■ Directions ■
Among the lines below, copy exactly those from the one with "ask for quarter?</span></p>" through the one with "prisoner go free.</span></p>", counting both ends.

■ Data to process ■
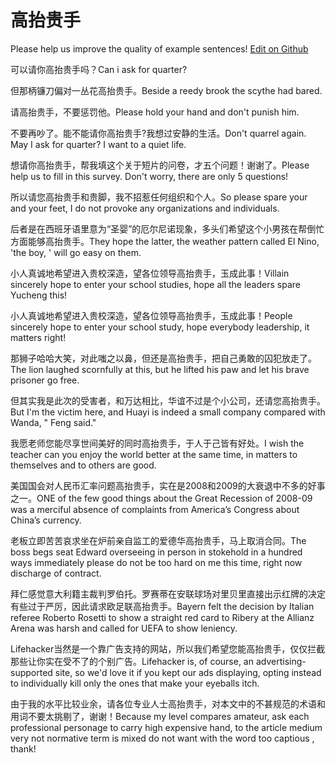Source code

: # 高抬贵手

Please help us improve the quality of example sentences! [Edit on Github](https://github.com/jiyushe/jiyu-example-sentence-source/blob/main/chinese/gaotaiguishou.md)

<p><span class="chinese">可以请你高抬贵手吗？</span><span class="english">Can i ask for quarter?</span></p>

<p><span class="chinese">但那柄镰刀偏对一丛花高抬贵手。</span><span class="english">Beside a reedy brook the scythe had bared.</span></p>

<p><span class="chinese">请高抬贵手，不要惩罚他。</span><span class="english">Please hold your hand and don't punish him.</span></p>

<p><span class="chinese">不要再吵了。能不能请你高抬贵手?我想过安静的生活。</span><span class="english">Don't quarrel again. May I ask for quarter? I want to a quiet life.</span></p>

<p><span class="chinese">想请你高抬贵手，帮我填这个关于短片的问卷，才五个问题！谢谢了。</span><span class="english">Please help us to fill in this survey. Don't worry, there are only 5 questions!</span></p>

<p><span class="chinese">所以请您高抬贵手和贵脚，我不招惹任何组织和个人。</span><span class="english">So please spare your and your feet, I do not provoke any organizations and individuals.</span></p>

<p><span class="chinese">后者是在西班牙语里意为“圣婴”的厄尔尼诺现象，多头们希望这个小男孩在帮倒忙方面能够高抬贵手。</span><span class="english">They hope the latter, the weather pattern called El Nino, 'the boy, ' will go easy on them.</span></p>

<p><span class="chinese">小人真诚地希望进入贵校深造，望各位领导高抬贵手，玉成此事！</span><span class="english">Villain sincerely hope to enter your school studies, hope all the leaders spare Yucheng this!</span></p>

<p><span class="chinese">小人真诚地希望进入贵校深造，望各位领导高抬贵手，玉成此事！</span><span class="english">People sincerely hope to enter your school study, hope everybody leadership, it matters right!</span></p>

<p><span class="chinese">那狮子哈哈大笑，对此嗤之以鼻，但还是高抬贵手，把自己勇敢的囚犯放走了。</span><span class="english">The lion laughed scornfully at this, but he lifted his paw and let his brave prisoner go free.</span></p>

<p><span class="chinese">但其实我是此次的受害者，和万达相比，华谊不过是个小公司，还请您高抬贵手。</span><span class="english">But I'm the victim here, and Huayi is indeed a small company compared with Wanda, " Feng said."</span></p>

<p><span class="chinese">我愿老师您能尽享世间美好的同时高抬贵手，于人于己皆有好处。</span><span class="english">I wish the teacher can you enjoy the world better at the same time, in matters to themselves and to others are good.</span></p>

<p><span class="chinese">美国国会对人民币汇率问题高抬贵手，实在是2008和2009的大衰退中不多的好事之一。</span><span class="english">ONE of the few good things about the Great Recession of 2008-09 was a merciful absence of complaints from America’s Congress about China’s currency.</span></p>

<p><span class="chinese">老板立即苦苦哀求坐在炉前亲自监工的爱德华高抬贵手，马上取消合同。</span><span class="english">The boss begs seat Edward overseeing in person in stokehold in a hundred ways immediately please do not be too hard on me this time, right now discharge of contract.</span></p>

<p><span class="chinese">拜仁感觉意大利籍主裁判罗伯托。罗赛蒂在安联球场对里贝里直接出示红牌的决定有些过于严厉，因此请求欧足联高抬贵手。</span><span class="english">Bayern felt the decision by Italian referee Roberto Rosetti to show a straight red card to Ribery at the Allianz Arena was harsh and called for UEFA to show leniency.</span></p>

<p><span class="chinese">Lifehacker当然是一个靠广告支持的网站，所以我们希望您能高抬贵手，仅仅拦截那些让你实在受不了的个别广告。</span><span class="english">Lifehacker is, of course, an advertising-supported site, so we'd love it if you kept our ads displaying, opting instead to individually kill only the ones that make your eyeballs itch.</span></p>

<p><span class="chinese">由于我的水平比较业余，请各位专业人士高抬贵手，对本文中的不甚规范的术语和用词不要太挑剔了，谢谢！</span><span class="english">Because my level compares amateur, ask each professional personage to carry high expensive hand, to the article medium very not normative term is mixed do not want with the word too captious , thank!</span></p>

■ Task answer ■
<p><span class="chinese">可以请你高抬贵手吗？</span><span class="english">Can i ask for quarter?</span></p>

<p><span class="chinese">但那柄镰刀偏对一丛花高抬贵手。</span><span class="english">Beside a reedy brook the scythe had bared.</span></p>

<p><span class="chinese">请高抬贵手，不要惩罚他。</span><span class="english">Please hold your hand and don't punish him.</span></p>

<p><span class="chinese">不要再吵了。能不能请你高抬贵手?我想过安静的生活。</span><span class="english">Don't quarrel again. May I ask for quarter? I want to a quiet life.</span></p>

<p><span class="chinese">想请你高抬贵手，帮我填这个关于短片的问卷，才五个问题！谢谢了。</span><span class="english">Please help us to fill in this survey. Don't worry, there are only 5 questions!</span></p>

<p><span class="chinese">所以请您高抬贵手和贵脚，我不招惹任何组织和个人。</span><span class="english">So please spare your and your feet, I do not provoke any organizations and individuals.</span></p>

<p><span class="chinese">后者是在西班牙语里意为“圣婴”的厄尔尼诺现象，多头们希望这个小男孩在帮倒忙方面能够高抬贵手。</span><span class="english">They hope the latter, the weather pattern called El Nino, 'the boy, ' will go easy on them.</span></p>

<p><span class="chinese">小人真诚地希望进入贵校深造，望各位领导高抬贵手，玉成此事！</span><span class="english">Villain sincerely hope to enter your school studies, hope all the leaders spare Yucheng this!</span></p>

<p><span class="chinese">小人真诚地希望进入贵校深造，望各位领导高抬贵手，玉成此事！</span><span class="english">People sincerely hope to enter your school study, hope everybody leadership, it matters right!</span></p>

<p><span class="chinese">那狮子哈哈大笑，对此嗤之以鼻，但还是高抬贵手，把自己勇敢的囚犯放走了。</span><span class="english">The lion laughed scornfully at this, but he lifted his paw and let his brave prisoner go free.</span></p>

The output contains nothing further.